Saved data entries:
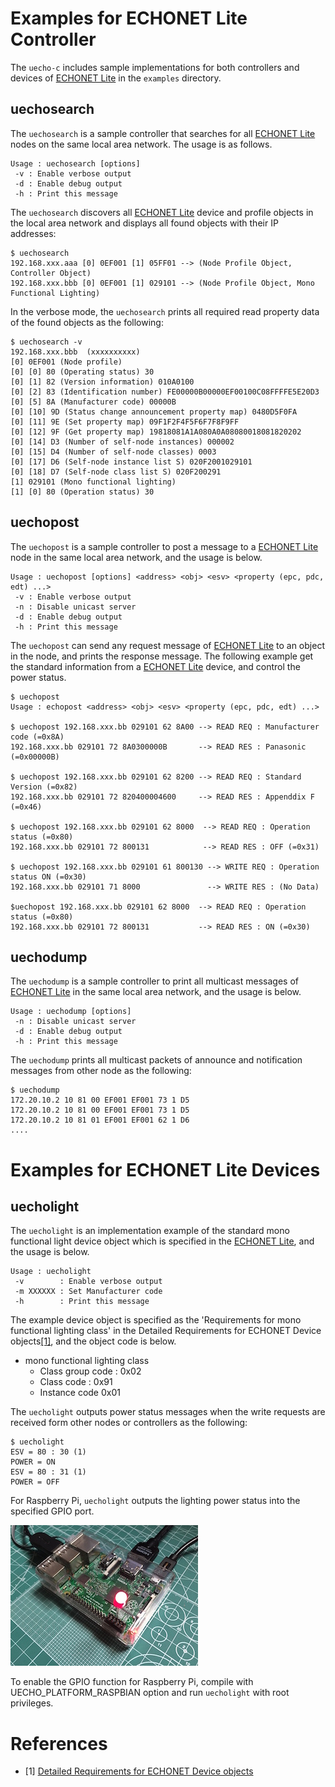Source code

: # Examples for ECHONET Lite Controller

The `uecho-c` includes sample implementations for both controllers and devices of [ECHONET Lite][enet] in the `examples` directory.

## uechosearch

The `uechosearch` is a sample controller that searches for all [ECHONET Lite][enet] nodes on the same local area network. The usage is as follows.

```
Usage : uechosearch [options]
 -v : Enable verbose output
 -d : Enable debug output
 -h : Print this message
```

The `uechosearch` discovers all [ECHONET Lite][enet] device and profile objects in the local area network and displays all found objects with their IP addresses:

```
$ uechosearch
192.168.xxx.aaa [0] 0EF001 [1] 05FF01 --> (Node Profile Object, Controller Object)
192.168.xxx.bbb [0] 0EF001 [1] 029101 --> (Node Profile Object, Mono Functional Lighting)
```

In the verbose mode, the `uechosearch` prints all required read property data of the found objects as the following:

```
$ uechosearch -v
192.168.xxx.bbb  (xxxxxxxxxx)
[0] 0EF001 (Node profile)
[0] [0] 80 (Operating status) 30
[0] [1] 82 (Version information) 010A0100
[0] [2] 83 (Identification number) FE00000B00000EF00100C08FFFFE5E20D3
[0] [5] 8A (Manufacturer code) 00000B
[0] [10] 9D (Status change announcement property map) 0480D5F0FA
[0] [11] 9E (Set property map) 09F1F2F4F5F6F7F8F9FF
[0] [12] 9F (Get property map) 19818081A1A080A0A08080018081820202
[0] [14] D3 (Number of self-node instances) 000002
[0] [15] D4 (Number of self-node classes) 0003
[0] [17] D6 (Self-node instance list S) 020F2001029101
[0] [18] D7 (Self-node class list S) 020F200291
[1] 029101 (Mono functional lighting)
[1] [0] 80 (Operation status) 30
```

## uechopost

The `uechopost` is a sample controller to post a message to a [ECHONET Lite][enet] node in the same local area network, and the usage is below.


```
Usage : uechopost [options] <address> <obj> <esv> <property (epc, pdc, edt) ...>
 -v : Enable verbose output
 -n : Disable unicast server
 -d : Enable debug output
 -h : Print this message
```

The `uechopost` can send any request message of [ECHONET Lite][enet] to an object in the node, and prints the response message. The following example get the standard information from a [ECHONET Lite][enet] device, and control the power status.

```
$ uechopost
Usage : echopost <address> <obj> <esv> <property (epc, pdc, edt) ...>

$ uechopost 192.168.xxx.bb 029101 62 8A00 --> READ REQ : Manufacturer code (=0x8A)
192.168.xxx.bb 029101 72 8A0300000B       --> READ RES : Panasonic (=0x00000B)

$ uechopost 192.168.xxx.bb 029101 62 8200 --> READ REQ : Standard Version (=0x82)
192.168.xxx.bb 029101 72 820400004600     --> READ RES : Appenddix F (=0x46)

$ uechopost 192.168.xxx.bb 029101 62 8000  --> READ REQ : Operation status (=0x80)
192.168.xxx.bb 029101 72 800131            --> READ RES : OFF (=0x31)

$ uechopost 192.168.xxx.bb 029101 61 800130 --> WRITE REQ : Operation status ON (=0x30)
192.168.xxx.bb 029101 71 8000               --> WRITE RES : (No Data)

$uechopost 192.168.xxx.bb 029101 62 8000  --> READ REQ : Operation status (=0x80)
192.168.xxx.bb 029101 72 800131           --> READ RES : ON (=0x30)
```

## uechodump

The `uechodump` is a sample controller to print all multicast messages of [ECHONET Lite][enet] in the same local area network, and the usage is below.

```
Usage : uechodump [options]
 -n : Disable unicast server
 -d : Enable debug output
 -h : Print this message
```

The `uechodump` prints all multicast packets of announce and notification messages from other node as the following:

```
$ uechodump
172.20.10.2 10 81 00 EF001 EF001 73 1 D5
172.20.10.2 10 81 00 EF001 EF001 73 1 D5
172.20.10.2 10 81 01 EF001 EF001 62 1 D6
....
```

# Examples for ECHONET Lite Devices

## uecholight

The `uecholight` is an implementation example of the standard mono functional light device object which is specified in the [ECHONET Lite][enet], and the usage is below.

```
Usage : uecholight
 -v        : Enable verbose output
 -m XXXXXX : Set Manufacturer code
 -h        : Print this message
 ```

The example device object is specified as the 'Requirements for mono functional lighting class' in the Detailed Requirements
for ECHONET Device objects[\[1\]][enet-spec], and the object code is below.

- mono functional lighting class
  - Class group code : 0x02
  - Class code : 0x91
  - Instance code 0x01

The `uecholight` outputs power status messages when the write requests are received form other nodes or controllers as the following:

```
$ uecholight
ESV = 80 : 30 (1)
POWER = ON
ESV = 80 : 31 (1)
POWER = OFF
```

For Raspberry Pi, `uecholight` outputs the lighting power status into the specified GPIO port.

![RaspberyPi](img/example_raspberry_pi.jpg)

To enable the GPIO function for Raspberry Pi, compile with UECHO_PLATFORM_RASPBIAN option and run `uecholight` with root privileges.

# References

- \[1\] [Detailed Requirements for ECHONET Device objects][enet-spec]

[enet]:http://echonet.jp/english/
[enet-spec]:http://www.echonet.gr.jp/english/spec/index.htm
* * *
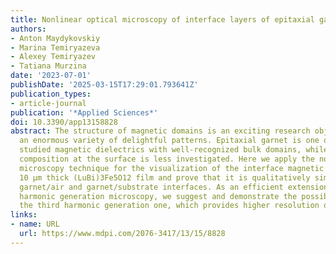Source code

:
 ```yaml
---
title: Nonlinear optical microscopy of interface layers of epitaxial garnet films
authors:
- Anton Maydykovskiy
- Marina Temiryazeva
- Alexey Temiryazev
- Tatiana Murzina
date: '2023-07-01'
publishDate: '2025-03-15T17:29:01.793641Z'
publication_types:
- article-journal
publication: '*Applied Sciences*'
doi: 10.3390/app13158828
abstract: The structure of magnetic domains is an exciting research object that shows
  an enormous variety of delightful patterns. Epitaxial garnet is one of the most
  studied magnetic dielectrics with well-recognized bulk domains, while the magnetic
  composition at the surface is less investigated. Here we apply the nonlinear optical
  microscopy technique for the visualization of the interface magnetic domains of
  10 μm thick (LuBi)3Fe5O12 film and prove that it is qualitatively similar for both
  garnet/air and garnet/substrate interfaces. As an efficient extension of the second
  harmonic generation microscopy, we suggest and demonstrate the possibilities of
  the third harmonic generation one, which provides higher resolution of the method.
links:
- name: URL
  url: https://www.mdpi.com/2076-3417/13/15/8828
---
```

_Exercise_: Lines holding the word "verbose" should be counted across the entries; state only how many there are.

_Worked solution_: 4